Da Manaus, capitale dell’Amazzonia brasiliana, don Roberto Bovolenta ci racconta parzialmente diversa: “Intanto sottolineo che preghiamo per voi. Qui la situazione è molto diversa. Fino a pochi giorni fa se ne parlava pochissimo. Inizialmente stato disposto di non darci la mano al Padre nostro, non scambiarci la pace, di dare la comunione solo in mano, di lavarci bene le mani e non stare vicini. Sono stati annullati appuntamenti pastorali”. Nelle ultime ore, però, anche a Manaus sono state chiuse le chiese e sono stati presi altri provvedimenti restrittivi. E in altre zone del vastissimo Brasile, soprattutto a San Paolo e nel sud, i contagi hanno iniziato a galoppare, superando i mille, con 18 morti.
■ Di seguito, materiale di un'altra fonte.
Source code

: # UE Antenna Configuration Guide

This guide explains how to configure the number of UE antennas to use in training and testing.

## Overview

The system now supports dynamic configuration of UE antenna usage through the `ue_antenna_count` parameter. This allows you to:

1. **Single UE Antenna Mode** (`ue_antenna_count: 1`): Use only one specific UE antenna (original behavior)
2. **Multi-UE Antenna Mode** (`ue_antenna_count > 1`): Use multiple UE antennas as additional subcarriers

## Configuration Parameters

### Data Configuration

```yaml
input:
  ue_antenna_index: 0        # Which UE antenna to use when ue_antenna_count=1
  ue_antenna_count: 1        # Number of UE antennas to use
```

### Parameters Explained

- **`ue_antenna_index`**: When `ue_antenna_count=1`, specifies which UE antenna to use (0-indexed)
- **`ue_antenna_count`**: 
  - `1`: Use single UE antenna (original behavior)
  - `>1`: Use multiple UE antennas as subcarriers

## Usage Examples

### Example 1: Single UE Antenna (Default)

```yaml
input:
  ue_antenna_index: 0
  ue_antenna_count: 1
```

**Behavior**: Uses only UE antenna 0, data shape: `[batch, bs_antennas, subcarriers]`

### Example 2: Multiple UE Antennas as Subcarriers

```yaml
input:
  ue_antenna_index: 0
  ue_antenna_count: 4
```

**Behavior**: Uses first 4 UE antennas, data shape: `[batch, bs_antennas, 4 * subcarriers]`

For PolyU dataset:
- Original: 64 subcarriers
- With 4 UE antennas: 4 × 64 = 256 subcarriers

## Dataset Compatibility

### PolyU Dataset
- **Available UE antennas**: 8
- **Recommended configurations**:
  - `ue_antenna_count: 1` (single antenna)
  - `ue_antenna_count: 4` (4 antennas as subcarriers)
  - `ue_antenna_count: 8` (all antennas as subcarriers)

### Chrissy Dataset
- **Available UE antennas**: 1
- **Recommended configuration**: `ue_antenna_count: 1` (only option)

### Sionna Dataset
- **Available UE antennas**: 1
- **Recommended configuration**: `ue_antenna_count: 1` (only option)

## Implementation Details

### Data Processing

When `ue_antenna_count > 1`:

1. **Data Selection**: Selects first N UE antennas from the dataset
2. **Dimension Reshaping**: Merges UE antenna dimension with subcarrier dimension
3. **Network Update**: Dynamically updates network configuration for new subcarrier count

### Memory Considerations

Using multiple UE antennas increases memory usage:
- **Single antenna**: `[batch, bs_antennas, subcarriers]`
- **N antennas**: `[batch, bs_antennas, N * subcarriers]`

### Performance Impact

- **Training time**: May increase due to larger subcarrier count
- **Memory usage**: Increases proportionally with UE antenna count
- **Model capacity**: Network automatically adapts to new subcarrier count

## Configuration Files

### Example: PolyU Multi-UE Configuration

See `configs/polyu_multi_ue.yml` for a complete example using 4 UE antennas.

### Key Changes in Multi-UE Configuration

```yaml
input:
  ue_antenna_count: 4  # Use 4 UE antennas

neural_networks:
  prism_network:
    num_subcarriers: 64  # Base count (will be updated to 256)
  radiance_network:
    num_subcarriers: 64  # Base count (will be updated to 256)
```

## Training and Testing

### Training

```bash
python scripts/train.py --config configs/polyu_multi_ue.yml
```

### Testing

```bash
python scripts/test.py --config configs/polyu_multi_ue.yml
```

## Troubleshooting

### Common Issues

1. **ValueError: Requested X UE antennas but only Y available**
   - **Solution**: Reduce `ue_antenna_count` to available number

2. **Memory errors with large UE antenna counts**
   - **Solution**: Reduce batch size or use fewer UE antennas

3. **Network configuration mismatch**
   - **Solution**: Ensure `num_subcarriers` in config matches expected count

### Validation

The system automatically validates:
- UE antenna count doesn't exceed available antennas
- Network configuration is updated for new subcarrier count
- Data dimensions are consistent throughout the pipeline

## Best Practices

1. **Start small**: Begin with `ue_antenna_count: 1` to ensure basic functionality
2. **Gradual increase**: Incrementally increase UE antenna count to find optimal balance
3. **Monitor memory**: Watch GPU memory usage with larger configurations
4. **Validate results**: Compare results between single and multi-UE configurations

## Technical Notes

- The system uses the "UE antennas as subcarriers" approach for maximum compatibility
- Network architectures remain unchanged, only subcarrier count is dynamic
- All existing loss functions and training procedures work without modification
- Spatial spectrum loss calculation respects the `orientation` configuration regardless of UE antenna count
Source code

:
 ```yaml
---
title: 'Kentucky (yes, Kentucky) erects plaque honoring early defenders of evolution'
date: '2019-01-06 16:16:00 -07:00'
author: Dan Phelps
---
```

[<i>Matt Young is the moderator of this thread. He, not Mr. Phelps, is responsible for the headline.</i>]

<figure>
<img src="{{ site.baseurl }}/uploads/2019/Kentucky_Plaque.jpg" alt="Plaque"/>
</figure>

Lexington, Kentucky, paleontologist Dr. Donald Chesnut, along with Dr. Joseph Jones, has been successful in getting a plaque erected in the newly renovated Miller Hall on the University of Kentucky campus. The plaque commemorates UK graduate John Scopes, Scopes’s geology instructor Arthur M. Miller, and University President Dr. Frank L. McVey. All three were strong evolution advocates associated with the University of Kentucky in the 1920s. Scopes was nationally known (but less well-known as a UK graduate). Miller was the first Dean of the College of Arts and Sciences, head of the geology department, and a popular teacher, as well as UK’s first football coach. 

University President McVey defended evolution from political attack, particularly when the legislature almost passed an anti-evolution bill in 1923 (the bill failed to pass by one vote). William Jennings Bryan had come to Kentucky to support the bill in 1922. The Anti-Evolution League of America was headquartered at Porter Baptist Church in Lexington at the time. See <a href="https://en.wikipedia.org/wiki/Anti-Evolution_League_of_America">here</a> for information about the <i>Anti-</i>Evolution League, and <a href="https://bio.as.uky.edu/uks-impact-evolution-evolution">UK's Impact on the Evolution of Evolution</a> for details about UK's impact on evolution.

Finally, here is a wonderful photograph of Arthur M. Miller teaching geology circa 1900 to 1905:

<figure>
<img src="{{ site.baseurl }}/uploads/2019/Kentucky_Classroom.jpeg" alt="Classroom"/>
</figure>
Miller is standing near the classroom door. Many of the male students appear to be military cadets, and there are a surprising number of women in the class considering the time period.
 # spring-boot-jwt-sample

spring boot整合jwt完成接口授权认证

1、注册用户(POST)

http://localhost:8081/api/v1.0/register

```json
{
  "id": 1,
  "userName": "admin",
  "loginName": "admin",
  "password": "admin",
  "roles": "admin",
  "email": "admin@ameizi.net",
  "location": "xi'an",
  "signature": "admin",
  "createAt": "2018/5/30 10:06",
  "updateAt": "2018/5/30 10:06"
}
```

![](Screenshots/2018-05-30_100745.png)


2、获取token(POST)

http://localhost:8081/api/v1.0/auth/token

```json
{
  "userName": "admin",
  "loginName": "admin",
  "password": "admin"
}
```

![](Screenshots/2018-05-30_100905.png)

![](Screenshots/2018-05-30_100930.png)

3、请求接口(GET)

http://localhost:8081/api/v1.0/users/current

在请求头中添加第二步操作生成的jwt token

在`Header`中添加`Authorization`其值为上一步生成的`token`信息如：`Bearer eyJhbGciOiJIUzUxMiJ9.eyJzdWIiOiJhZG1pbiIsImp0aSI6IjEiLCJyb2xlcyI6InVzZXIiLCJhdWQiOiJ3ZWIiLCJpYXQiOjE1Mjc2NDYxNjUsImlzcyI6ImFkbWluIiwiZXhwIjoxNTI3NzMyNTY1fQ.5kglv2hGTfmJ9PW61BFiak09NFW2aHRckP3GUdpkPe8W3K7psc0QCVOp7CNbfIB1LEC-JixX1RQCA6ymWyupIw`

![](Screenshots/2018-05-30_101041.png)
Le celebrazioni non sono invece state subito chiuse ai fedeli in Paraguay, dove pure è stata data l’indicazione di evitare assemblee numerose. “Non c’era certo questo rischio, commenta dalle rive del fiume Paraná don Paolo Cargnin: “Domenica alle messe c’erano poche unità. Qui, però, ancora non si coglie la portata di questa cosa”. Anche perché il Paraguay è invece alle prese con un’altra epidemia, la dengue: “Si diffonde attraverso le zanzare, è una cosa diversa. Ci sono alcune vittime, anche se solitamente non è mortale, ma molto debilitante. Di questa, però, non parla nessuno”.